Mais en plein préparatifs, des tensions sur fond de rivalités régionales et religieuses sont apparues au sein de cette alliance de circonstance pour le moins hétéroclite, au point de faire craindre son éclatement après la prise éventuelle de la métropole, chef-lieu de la province de Ninive, à majorité sunnite et riche en pétrole.
"Ces tensions sont inévitables et s’expliquent par le fait que chacune des parties impliquées dans la bataille a des intérêts et des objectifs différents à moyen et à long terme, en particulier les milices chiites, les groupes sunnites et les peshmergas kurdes", indique Mohammed Mohsen Abou Nour, chercheur et analyste politique spécialiste des questions internationales, basé au Caire, contacté par France 24.
Comme pour illustrer ces dissensions, Bahram Yasin, général au sein des Forces armées du Kurdistan irakien (peshmergas), expliquait à France 24 que son camp entendait poser quelques conditions avant de s’engager dans la bataille. "Il faut que l’on sache comment sera gérée Mossoul, car il y a beaucoup de minorités qui vivent dans la ville, qu’elles soient arabes, kurdes, sunnites, chiites, chrétiennes, yézidis, turkmènes, shabak et kakaï. Il faut tenir compte de chacune d'entre elles pour gérer la ville après sa reconquête". Il prévient par ailleurs : "si l’on marginalise certaines d’entre elles, un nouveau Daech apparaîtra d’une façon ou d’une autre".
Des tenions entre sunnites et chiites
Pour l'analyste Mohammed Mohsen Abou Nour, s'il est évident que chaque partie tentera de tirer profit d’une éventuelle victoire, il faut noter que l’enjeu est surtout de taille pour "al-Hachd al-Watani", la milice sunnite. Composé de 2 500 combattants issus principalement de la région de Mossoul, ce groupe "compte se venger de l’EI qui l’a chassé de son territoire et réduit son influence", explique le chercheur. Mais cette milice va surtout chercher "à contrer l’influence chiite dans la province majoritairement sunnite de Ninive, et dont l’expansion est encouragée, sur fond de tensions confessionnelles, par le gouvernement irakien dominé par les chiites", développe-t-il.
La milice sunnite Al-Hachd al-Watani veut surtout empêcher les milices chiites de s’approprier toute victoire éventuelle contre l’EI, pour en tirer profit dans la région. D’autant plus que la population sunnite de la province redoute la répétition d’exactions semblables à celles qui ont été attribuées à des milices chiites lors de la libération de bastions sunnites contrôlés par l’EI, comme à Tikrit, Ramadi et Falloujah.

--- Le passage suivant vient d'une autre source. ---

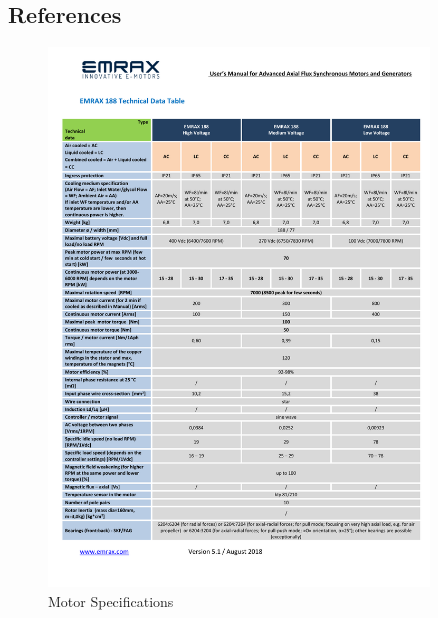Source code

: \subsection{References}

\begin{figure}[H]
\centering
\includegraphics[width=0.9\textwidth]{texfiles/mech/eimg/propulsion/table_motor}
\caption{Motor Specifications}
\label{tab: Motor Specifications}
\end{figure}
 \newpage

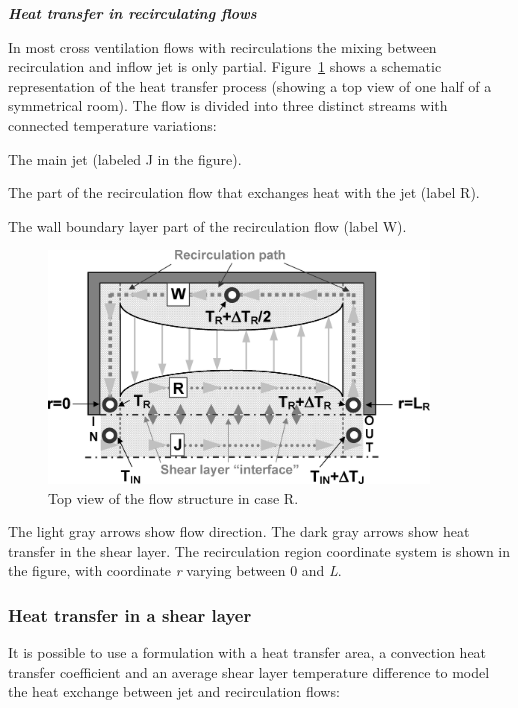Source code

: \textbf{\emph{Heat transfer in recirculating flows}}

In most cross ventilation flows with recirculations the mixing between recirculation and inflow jet is only partial. Figure~\ref{fig:top-view-of-the-flow-structure-in-case-r.} shows a schematic representation of the heat transfer process (showing a top view of one half of a symmetrical room). The flow is divided into three distinct streams with connected temperature variations:

The main jet (labeled J in the figure).

The part of the recirculation flow that exchanges heat with the jet (label R).

The wall boundary layer part of the recirculation flow (label W).

\begin{figure}[hbtp] %
\centering
\includegraphics[width=0.9\textwidth, height=0.9\textheight, keepaspectratio=true]{media/image2663.png}
\caption{Top view of the flow structure in case R. \protect \label{fig:top-view-of-the-flow-structure-in-case-r.}}
\end{figure}

The light gray arrows show flow direction. The dark gray arrows show heat transfer in the shear layer. The recirculation region coordinate system is shown in the figure, with coordinate \emph{r} varying between 0 and \emph{L}.

\subsubsection{Heat transfer in a shear layer}\label{heat-transfer-in-a-shear-layer}

It is possible to use a formulation with a heat transfer area, a convection heat transfer coefficient and an average shear layer temperature difference to model the heat exchange between jet and recirculation flows:

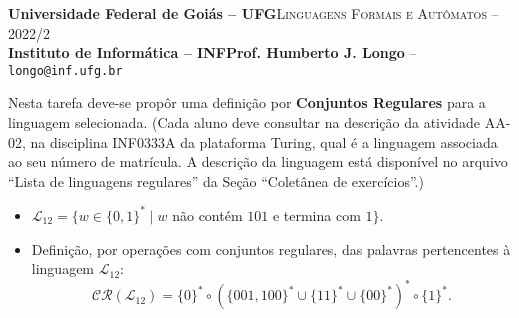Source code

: \documentclass[12pt]{article}
\def\discente{Rafael Nunes Moreira Costa}
\def\matricula{202107855}
\def\ua{02}
\def\myling{{12}} %
\newcommand{\concatL}{\ensuremath{{\scriptstyle\circ}}}%
\begin{document}
 \begin{tcolorbox}[rounded corners, colback=blue!3, colframe=blue!40!black]
  \footnotesize\textbf{Universidade Federal de Goiás -- UFG}\hfill \textsc{Linguagens Formais e Autômatos -- 2022/2}\\
  \footnotesize\textbf{Instituto de Informática -- INF\hfill Prof. Humberto J. Longo} -- \scriptsize\texttt{longo@inf.ufg.br}
 \end{tcolorbox}\bigskip
%
\begin{tcolorbox}[rounded corners, colback=blue!2, colframe=blue!40!black, title=\textbf{Atividade AA-\ua}]
   Nesta tarefa deve-se propôr uma definição por \textbf{Conjuntos Regulares} para a linguagem selecionada. (Cada aluno deve consultar na descrição da atividade AA-\ua, na disciplina INF0333A da plataforma Turing, qual é a linguagem associada ao seu número de matrícula. A descrição da linguagem está disponível no arquivo ``Lista de linguagens regulares'' da Seção ``Coletânea de exercícios''.)
\end{tcolorbox}\bigskip
%
%
\begin{tcolorbox}[rounded corners, colback=yellow!5, colframe=red!40!black, title=\textbf{\matricula\ -- \discente}]
 \begin{itemize}[leftmargin=*]
  \item $\mathcal{L}_\myling = \{w\in\{0,1\}^*\mid w$ não contém $101$ e termina com $1\}$.
%
  \item Definição, por operações com conjuntos regulares, das palavras pertencentes à linguagem $\mathcal{L}_\myling$:
   $$\mathcal{CR}(\mathcal{L}_\myling) =
    \{0\}^*\concatL(\{001, 100\}^*\cup\{11\}^*\cup \{00\}^*)^*\concatL\{1\}^*
   .$$
 \end{itemize}
\end{tcolorbox}
%
%
\end{document}
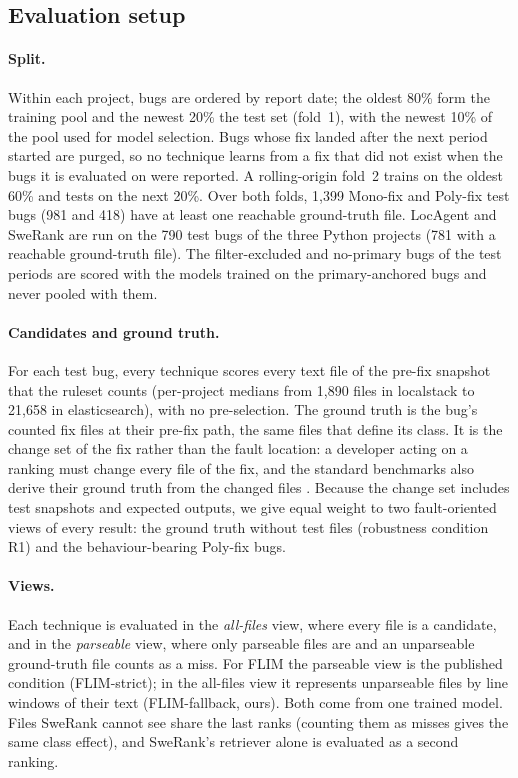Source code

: \documentclass[a4paper,fleqn]{cas-dc}
\begin{document}
\subsection{Evaluation setup}\label{sec:evaluation}

\paragraph{Split.} Within each project, bugs are ordered by report date; the
oldest 80\% form the training pool and the newest 20\% the test set (fold~1),
with the newest 10\% of the pool used for model selection. Bugs whose fix
landed after the next period started are purged, so no technique learns from a
fix that did not exist when the bugs it is evaluated on were reported. A
rolling-origin fold~2 trains on the oldest 60\% and tests on the next 20\%.
Over both folds, 1{,}399 Mono-fix and Poly-fix test bugs (981 and 418) have at
least one reachable ground-truth file. LocAgent and SweRank are run on the 790
test bugs of the three Python projects (781 with a reachable ground-truth
file). The filter-excluded and no-primary bugs of the test periods are scored
with the models trained on the primary-anchored bugs and never pooled with
them.

\paragraph{Candidates and ground truth.} For each test bug, every technique
scores every text file of the pre-fix snapshot that the ruleset counts
(per-project medians from 1{,}890 files in localstack to 21{,}658 in
elasticsearch), with no pre-selection.
The ground truth is the bug's counted fix files at their pre-fix path, the
same files that define its class. It is the change set of the fix rather than
the fault location: a developer acting on a ranking must change every file of
the fix, and the standard benchmarks also derive their ground truth from the
changed files \citep{lee2018bench4bl,jimenez2023swe}. Because the change set
includes test snapshots and expected outputs, we give equal weight to two
fault-oriented views of every result: the ground truth without test files
(robustness condition R1) and the behaviour-bearing Poly-fix bugs.

\paragraph{Views.} Each technique is evaluated in the \emph{all-files} view,
where every file is a candidate, and in the \emph{parseable} view, where only
parseable files are and an unparseable ground-truth file counts as a miss.
For FLIM the parseable view is the published condition (FLIM-strict); in the
all-files view it represents unparseable files by line windows of their text
(FLIM-fallback, ours). Both come from one trained model. Files SweRank cannot
see share the last ranks (counting them as misses gives the same class
effect), and SweRank's retriever alone is evaluated as a second ranking.
\end{document}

Comme s’il redoutait d’être relégué au second plan par les milices chiites, un haut responsable d’Al-Hachd al-Watani, récemment interrogé par France 24, avait insisté sur la légitimité de ses hommes à mener la bataille. "Notre force est la plus importante, car nous sommes des habitants de Mossoul et de la plaine de Ninive, arguait le général Mohamed Yahya. Nous sommes en contact avec des habitants de la ville qui sont prêts à nous aider depuis l’intérieur pour la reprendre".
Au-delà des calculs de gains immédiats, les sunnites espèrent à terme, qu’en jouant un rôle actif dans la bataille de Mossoul, provoquer des bouleversements politiques auront lieu en leur faveur sur le plan national, affirme le chercheur Mohammed Mohsen Abou Nour. Même s’il reste prudent tant le contexte politique et militaire actuel est favorable à la communauté chiite.

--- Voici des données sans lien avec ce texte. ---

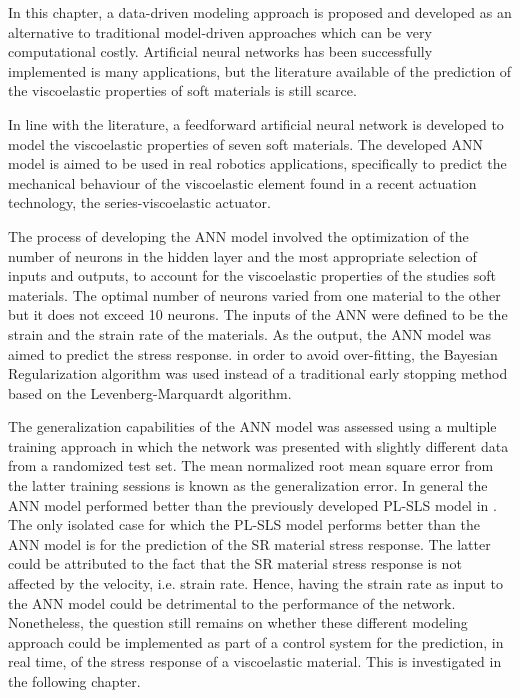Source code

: 
In this chapter, a data-driven modeling approach is proposed and developed as an alternative to traditional model-driven approaches which can be very computational costly. Artificial neural networks has been successfully implemented is many applications, but the literature available of the prediction of the viscoelastic properties of soft materials is still scarce. 

In line with the literature, a feedforward artificial neural network is developed to model the viscoelastic properties of seven soft materials. The developed ANN model is aimed to be used in real robotics applications, specifically to predict the mechanical behaviour of the viscoelastic element found in a recent actuation technology, the series-viscoelastic actuator.

The process of developing the ANN model involved the optimization of the number of neurons in the hidden layer and the most appropriate selection of inputs and outputs, to account for the viscoelastic properties of the studies soft materials. The optimal number of neurons varied from one material to the other but it does not exceed 10 neurons. The inputs of the ANN were defined to be the strain and the strain rate of the materials. As the output, the ANN model was aimed to predict the stress response. in order to avoid over-fitting, the Bayesian Regularization algorithm was used instead of a traditional early stopping method based on the Levenberg-Marquardt algorithm.

The generalization capabilities of the ANN model was assessed using a multiple training approach in which the network was presented with slightly different data from a randomized test set. The mean normalized root mean square error from the latter training sessions is known as the generalization error. In general the ANN model performed better than the previously developed PL-SLS model in . The only isolated case for which the PL-SLS model performs better than the ANN model is for the prediction of the SR material stress response. The latter could be attributed to the fact that the SR material stress response is not affected by the velocity, i.e. strain rate. Hence, having the strain rate as input to the ANN model could be detrimental to the performance of the network. Nonetheless, the question still remains on whether these different modeling approach could be implemented as part of a control system for the prediction, in real time, of the stress response of a viscoelastic material. This is investigated in the following chapter.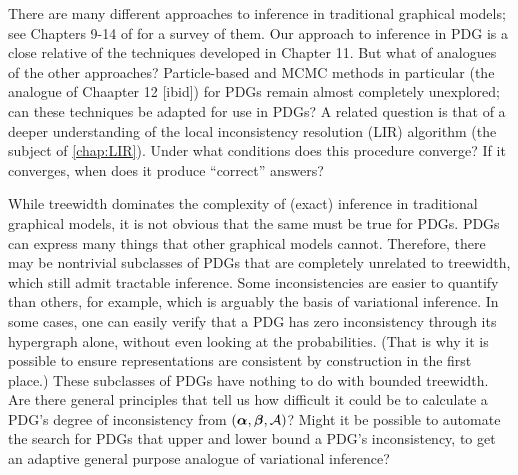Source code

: There are many different approaches to inference in traditional graphical models;
see Chapters 9-14 of \citet{KF09} for a survey of them.
Our approach to inference in PDG is a close relative of the techniques developed in Chapter 11. But what of analogues of the other approaches? 
Particle-based and MCMC methods in particular (the analogue of Chaapter 12 [ibid])
for PDGs remain almost completely unexplored; can these techniques be adapted for use in PDGs?
%    
%
A related question is that of a deeper understanding of the local inconsistency resolution (LIR) algorithm (the subject of \cref{chap:LIR}). 
Under what conditions does this procedure converge?
If it converges, when does it produce ``correct'' answers?
%


While treewidth dominates the complexity of (exact) inference in traditional graphical models, it is not obvious that the same must be true for PDGs. 
PDGs can express many things that other graphical models cannot. 
Therefore, there may be nontrivial subclasses of PDGs that are completely unrelated to treewidth, which still admit tractable inference. 
%
Some inconsistencies are easier to quantify than others, for example,
    which is arguably the basis of variational inference.
In some cases, one can easily verify that a PDG has zero inconsistency through its hypergraph alone, without even looking at the probabilities.
(That is why it is possible to ensure representations are consistent by construction in the first place.)
These subclasses of PDGs have nothing to do with bounded treewidth. 
Are there general principles that tell us how difficult it could be to calculate a PDG's degree of inconsistency from $(\boldsymbol\alpha,\boldsymbol\beta,\mathcal A)$?
Might it be possible to automate the 
    search for PDGs that upper and lower bound a PDG's inconsistency,
    to get an adaptive general purpose analogue of variational inference?
    
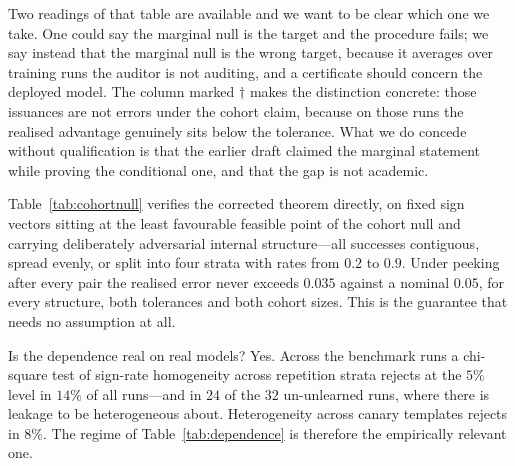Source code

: Two readings of that table are available and we want to be clear which one we take.
One could say the marginal null is the target and the procedure fails; we say instead
that the marginal null is the wrong target, because it averages over training runs the
auditor is not auditing, and a certificate should concern the deployed model. The
column marked $\dagger$ makes the distinction concrete: those issuances are not errors
under the cohort claim, because on those runs the realised advantage genuinely sits
below the tolerance. What we do concede without qualification is that the earlier
draft claimed the marginal statement while proving the conditional one, and that the
gap is not academic.

Table~\ref{tab:cohortnull} verifies the corrected theorem directly, on fixed sign
vectors sitting at the least favourable feasible point of the cohort null and carrying
deliberately adversarial internal structure---all successes contiguous, spread evenly,
or split into four strata with rates from $0.2$ to $0.9$. Under peeking after every
pair the realised error never exceeds $0.035$ against a nominal $0.05$, for every
structure, both tolerances and both cohort sizes. This is the guarantee that needs no
assumption at all.

Is the dependence real on real models? Yes. Across the benchmark runs a chi-square test
of sign-rate homogeneity across repetition strata rejects at the $5\%$ level in $14\%$
of all runs---and in $24$ of the $32$ un-unlearned runs, where there is leakage to be
heterogeneous about. Heterogeneity across canary templates rejects in $8\%$. The
regime of Table~\ref{tab:dependence} is therefore the empirically relevant one.

\begin{table}[t]
\centering\small
\caption{Which null is controlled. Sign streams with \emph{marginal} mean
$p_0 = 0.55$ ($\eps = 0.1$), $1{,}024$ pairs, $2{,}000$ seeds, peeking after every
pair. ``marginal'' is the issuance rate under the marginal null; ``cohort'' restricts
to runs whose realised cohort advantage genuinely violates the tolerance, the event
Theorem~\ref{thm:cert} controls. Bold marks a breach of $\alpha = 0.05$.
$^{\dagger}$These issuances are not errors under the cohort claim.}
\label{tab:dependence}

\end{table}

\begin{table}[t]
\centering\small
\caption{Direct verification of Theorem~\ref{thm:cert}: realised type-I error on fixed
sign vectors at the least favourable feasible point of the cohort null, revealed in a
uniformly random order with peeking after every pair ($2{,}000$ seeds,
$\alpha = 0.05$). ``ours'' is the without-replacement process, ``fixed'' the
fixed-boundary one.}
\label{tab:cohortnull}

\end{table}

En garantissant par exemple à la communauté sunnite une participation effective aux affaires du pays et aux grandes décisions politiques, dont les avaient exclus l’ancien Premier ministre Nouri al-Maliki, une politique, qui, au fil du temps, avait fini par frustrer et marginaliser les régions sunnites et conduit à l’essor de l’EI dans l’est du pays.